Before women started remaining in the work force in large numbers after World War Two (which most of you are way too young to remember, obviously, but I'm a baby boomer so bear with me) sex and child-bearing was the price we paid for having a man provide us with a home and financial security (or at least the fiction of it). Men's self-esteem was tied up in how good their job was and how well they provided for their families; women's in how nice their homes were and what a great "catch" their husband was and all that drivel.

A lot of us have spent a great deal of time (too much time) believing that our self-worth was tied up in the man in our lives. Sex was the price to be paid for having a man "invest" his time and money in the courtship rituals which would under the old rules ultimately led to marriage (especially if a pregnancy happened).

In this day and age, a woman is perfectly capable of earning her own salary and buying her own home (although she will make less than a man and all of that). We no longer NEED to give you sex in exchange for the illusion of emotional and financial security. The sad truth is that a lot of times you DO stop respecting us when we give you what you ask for. Women who are sexually confident and assertive can be really scary to many of you. How many of you guys have been part of an exchange in a bar or whatever where if a woman said yes she was a slut and if she said no she was a lesbian?

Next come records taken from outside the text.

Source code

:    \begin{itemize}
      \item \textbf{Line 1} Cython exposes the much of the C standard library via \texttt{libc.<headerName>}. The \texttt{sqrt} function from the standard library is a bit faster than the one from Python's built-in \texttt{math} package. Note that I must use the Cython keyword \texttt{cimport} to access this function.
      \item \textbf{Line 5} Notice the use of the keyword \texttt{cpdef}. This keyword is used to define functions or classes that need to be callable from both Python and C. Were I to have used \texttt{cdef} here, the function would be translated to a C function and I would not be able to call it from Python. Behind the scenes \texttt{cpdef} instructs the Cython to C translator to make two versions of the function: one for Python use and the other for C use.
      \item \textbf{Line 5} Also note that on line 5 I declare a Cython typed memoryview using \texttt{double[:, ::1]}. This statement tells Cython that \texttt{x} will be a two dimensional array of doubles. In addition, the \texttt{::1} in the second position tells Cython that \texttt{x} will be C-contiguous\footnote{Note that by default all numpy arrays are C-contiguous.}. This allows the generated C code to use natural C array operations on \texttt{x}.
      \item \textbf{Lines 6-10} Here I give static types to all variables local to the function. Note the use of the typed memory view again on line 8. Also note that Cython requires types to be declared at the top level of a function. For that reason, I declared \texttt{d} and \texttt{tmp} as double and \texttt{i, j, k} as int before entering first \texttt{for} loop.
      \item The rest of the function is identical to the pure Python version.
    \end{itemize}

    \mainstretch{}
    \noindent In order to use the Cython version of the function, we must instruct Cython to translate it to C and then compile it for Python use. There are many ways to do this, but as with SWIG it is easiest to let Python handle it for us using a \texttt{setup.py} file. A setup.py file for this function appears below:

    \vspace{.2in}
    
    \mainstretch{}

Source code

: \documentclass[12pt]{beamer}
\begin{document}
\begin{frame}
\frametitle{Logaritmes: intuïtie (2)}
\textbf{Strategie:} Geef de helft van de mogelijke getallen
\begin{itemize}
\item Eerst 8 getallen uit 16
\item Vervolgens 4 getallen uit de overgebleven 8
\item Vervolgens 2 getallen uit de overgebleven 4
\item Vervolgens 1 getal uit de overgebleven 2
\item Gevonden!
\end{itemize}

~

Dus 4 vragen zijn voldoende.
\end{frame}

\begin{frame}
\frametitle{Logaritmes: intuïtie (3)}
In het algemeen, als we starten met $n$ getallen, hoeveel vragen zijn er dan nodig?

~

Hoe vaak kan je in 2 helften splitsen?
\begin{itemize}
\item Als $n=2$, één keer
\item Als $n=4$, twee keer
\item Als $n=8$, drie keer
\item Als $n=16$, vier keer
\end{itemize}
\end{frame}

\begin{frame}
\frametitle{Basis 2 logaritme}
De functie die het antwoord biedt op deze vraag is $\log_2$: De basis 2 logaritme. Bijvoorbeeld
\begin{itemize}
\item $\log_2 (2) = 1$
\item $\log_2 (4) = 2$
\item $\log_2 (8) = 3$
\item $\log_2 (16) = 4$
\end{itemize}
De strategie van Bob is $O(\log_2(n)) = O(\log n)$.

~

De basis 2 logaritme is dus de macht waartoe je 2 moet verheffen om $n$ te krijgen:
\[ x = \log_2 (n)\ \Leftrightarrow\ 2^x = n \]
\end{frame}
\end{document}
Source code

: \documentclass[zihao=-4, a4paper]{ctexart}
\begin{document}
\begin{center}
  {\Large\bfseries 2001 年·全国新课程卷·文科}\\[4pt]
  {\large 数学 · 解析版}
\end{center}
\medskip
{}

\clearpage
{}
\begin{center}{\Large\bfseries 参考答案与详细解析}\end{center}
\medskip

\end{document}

To address the original question; we don't necessarily find it weird to do it on the first date, but many many years ago the magazine Cosmo printed an article telling women to wait until at least the third date before jumping into bed. That's where the third date rule comes from boys and girls - Cosmo magazine. Thank you Helen Gurly Brown (sp?).

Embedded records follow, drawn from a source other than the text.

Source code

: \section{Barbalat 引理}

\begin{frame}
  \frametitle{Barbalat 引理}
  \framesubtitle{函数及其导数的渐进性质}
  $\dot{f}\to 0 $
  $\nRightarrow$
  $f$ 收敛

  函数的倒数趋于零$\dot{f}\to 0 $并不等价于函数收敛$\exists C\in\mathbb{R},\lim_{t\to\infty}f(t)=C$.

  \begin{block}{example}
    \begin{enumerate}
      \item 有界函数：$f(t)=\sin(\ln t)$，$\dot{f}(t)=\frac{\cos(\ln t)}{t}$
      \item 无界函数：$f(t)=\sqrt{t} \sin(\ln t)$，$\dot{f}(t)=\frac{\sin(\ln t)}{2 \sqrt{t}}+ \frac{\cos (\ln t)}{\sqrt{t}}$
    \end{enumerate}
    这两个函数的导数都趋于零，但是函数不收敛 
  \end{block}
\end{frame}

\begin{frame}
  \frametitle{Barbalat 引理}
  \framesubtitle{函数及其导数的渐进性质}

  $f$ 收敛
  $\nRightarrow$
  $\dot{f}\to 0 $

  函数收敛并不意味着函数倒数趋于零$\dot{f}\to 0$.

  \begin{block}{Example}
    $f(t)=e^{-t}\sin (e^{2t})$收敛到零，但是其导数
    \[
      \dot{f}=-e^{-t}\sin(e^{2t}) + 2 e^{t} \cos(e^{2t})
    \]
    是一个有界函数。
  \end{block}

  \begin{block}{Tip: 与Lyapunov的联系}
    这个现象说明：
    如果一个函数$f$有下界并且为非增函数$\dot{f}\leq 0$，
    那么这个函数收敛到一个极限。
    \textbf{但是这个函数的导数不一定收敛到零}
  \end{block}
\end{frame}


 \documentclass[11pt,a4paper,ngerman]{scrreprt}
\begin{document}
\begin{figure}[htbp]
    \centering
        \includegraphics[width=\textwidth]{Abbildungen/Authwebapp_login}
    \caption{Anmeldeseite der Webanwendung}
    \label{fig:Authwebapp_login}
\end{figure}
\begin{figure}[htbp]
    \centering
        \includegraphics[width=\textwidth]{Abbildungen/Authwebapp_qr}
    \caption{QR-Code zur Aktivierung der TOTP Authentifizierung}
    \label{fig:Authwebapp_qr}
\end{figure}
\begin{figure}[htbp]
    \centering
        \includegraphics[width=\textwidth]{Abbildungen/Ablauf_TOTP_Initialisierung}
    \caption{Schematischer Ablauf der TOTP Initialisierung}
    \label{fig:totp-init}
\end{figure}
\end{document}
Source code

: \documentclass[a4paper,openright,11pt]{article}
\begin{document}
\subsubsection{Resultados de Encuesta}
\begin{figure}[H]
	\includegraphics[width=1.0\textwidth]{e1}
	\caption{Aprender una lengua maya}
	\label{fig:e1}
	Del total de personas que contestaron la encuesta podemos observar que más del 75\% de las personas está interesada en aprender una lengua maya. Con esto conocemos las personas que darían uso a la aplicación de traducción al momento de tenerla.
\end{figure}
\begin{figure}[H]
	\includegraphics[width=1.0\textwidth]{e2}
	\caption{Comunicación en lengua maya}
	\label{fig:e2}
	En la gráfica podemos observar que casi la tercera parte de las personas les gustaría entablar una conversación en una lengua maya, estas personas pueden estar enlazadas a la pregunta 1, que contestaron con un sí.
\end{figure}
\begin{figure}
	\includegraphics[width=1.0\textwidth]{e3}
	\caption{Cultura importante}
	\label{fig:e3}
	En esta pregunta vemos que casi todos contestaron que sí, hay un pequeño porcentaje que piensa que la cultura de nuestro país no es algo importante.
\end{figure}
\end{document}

To support a number of contributors to this thread - even in the 30 years since I left high school some things have not changed. A girl who has multiple partners is a slut; a guy who has multiple partners is a STUD. The double standard is still going very, VERY strong. It doesn't help that Bill Clinton (and please don't get me wrong he has my utmost respect for his humanitarian efforts BUT) taught an entire generation of young people that fellatio is NOT a sex act. Consequently I just read today that while new cases of Herpes Simplex II are on the decline Herpes Simplex I is being diagnosed more frequently.

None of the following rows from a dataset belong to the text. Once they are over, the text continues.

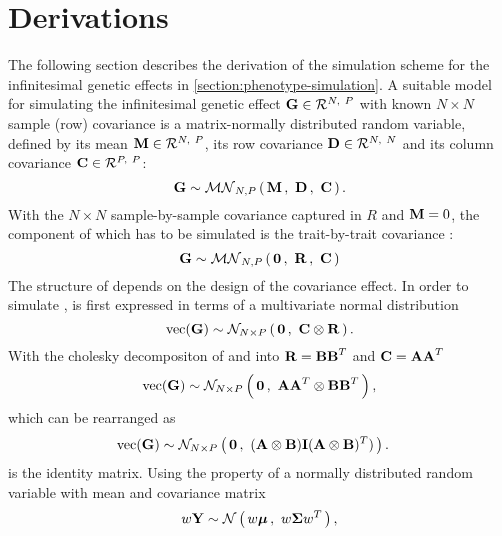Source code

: \chapter{Derivations}
\label{section:simulating-G}
The following section describes the derivation of the simulation scheme for the infinitesimal genetic effects in \cref{section:phenotype-simulation}.
A suitable model for simulating the infinitesimal genetic effect \(\boldsymbol{\mathbf{G}} \in \mathcal{R}^{N,~P}\) with known \(N \times N\) sample (row) covariance is a matrix-normally distributed random variable, defined by its mean \(\boldsymbol{\mathbf{M}} \in \mathcal{R}^{N,~P}\), its row covariance \(\boldsymbol{\mathbf{D}} \in \mathcal{R}^{N,~N}\) and its column covariance \(\boldsymbol{\mathbf{C}} \in \mathcal{R}^{P,~P}\): 
%
\begin{equation}
\boldsymbol{\mathbf{G}} \sim \mathcal{MN}_{N,P}\left(\, \boldsymbol{\mathbf{{M}}} \,,~\boldsymbol{\mathbf{{D}}}\,,~\boldsymbol{\mathbf{{C}}} \,\right).
\label{eq:mvn}
\end{equation}
%
With the \(N \times N\) sample-by-sample covariance captured in \(R\) and  \(\boldsymbol{\mathbf{M}}=0\), the component of  which has to be simulated is the trait-by-trait covariance :
%
\begin{equation}
\boldsymbol{\mathbf{G}} \sim  \mathcal{MN}_{N,P}\left(\, \boldsymbol{\mathbf{{0}}} \,,~\boldsymbol{\mathbf{{R}}}\,,~\boldsymbol{\mathbf{{C}}} \,\right)
\label{eq:G-mvn}
\end{equation}
%
The structure of  depends on the design of the covariance effect. In order to simulate ,  is first expressed in terms of a multivariate normal distribution 
%
\begin{equation}
\text{vec}(\boldsymbol{\mathbf{G}}) \sim \mathcal{N}_{N\times P}\left(\, {\boldsymbol{\mathbf{0}}} \,,~{\boldsymbol{\mathbf{C}} \otimes \boldsymbol{\mathbf{R}}} \,\right).
\end{equation}
%
With the cholesky decompositon of  and  into  \(\boldsymbol{\mathbf{R}}=\boldsymbol{\mathbf{BB}}^T\) and \(\boldsymbol{\mathbf{C}}=\boldsymbol{\mathbf{AA}}^T\) 
%
\begin{equation}
\text{vec}(\boldsymbol{\mathbf{G}}) \sim \mathcal{N}_{N\times P}\left(\, {\boldsymbol{\mathbf{0}}} \,,~{\boldsymbol{\mathbf{AA}}^T  \otimes \boldsymbol{\mathbf{BB}}^T} \,\right),  
\end{equation}
%
which can be rearranged as 
%
\begin{equation}
\begin{aligned}
\text{vec}(\boldsymbol{\mathbf{G}}) & \sim \mathcal{N}_{N\times P}\left(\, {\boldsymbol{\mathbf{0}}} \,,~{(\boldsymbol{\mathbf{A }}\otimes \boldsymbol{\mathbf{B}}) \boldsymbol{\mathbf{I}} (\boldsymbol{\mathbf{A}} \otimes\boldsymbol{\mathbf{B}})^T)} \,\right). 
\end{aligned}
\end{equation}
 is the identity matrix.
Using the property of a normally distributed random variable  with mean \tmat{\mu} and covariance matrix \tmat{\Sigma}
%
\begin{equation}
\begin{aligned} 
w \boldsymbol{\mathbf{Y}} \sim \mathcal{N}\left(\,{w\boldsymbol{\mathbf{\mu}}}\,,~{w\boldsymbol{\mathbf{\Sigma}} w^T}\,\right),
\end{aligned}
\end{equation}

Which leads us to a very good reason not to have sex on the first date. It's too easy to get caught up in the moment and not learn everything you need to know about your partner's sexual health. For the record (just call me Dr. Diva) a condom will not always protect you from Herpes since it is transmitted by skin to skin contact HOWEVER the drug company selling Valtrex is lying through their teeth about the stats regarding catching it when no symptoms are present. I don't want to be nailed for hijacking this thread - anybody who wants to know more about this can contact me privately at my profile, okay? I've read tons and been dealing with this for a very, VERY long time.

So, boys and girls, if you want to ride bareback then everybody should get tested for everything (20% of adults in North America have genital herpes - do the math - that's one in five of your partners past present and future Mr. casual anonymous sex!) and ladies if you do have herpes the female condom offers more protection to your partner than the regular one, although because they have skin where we have mucous membranes it is much harder for us to give it away than to catch it.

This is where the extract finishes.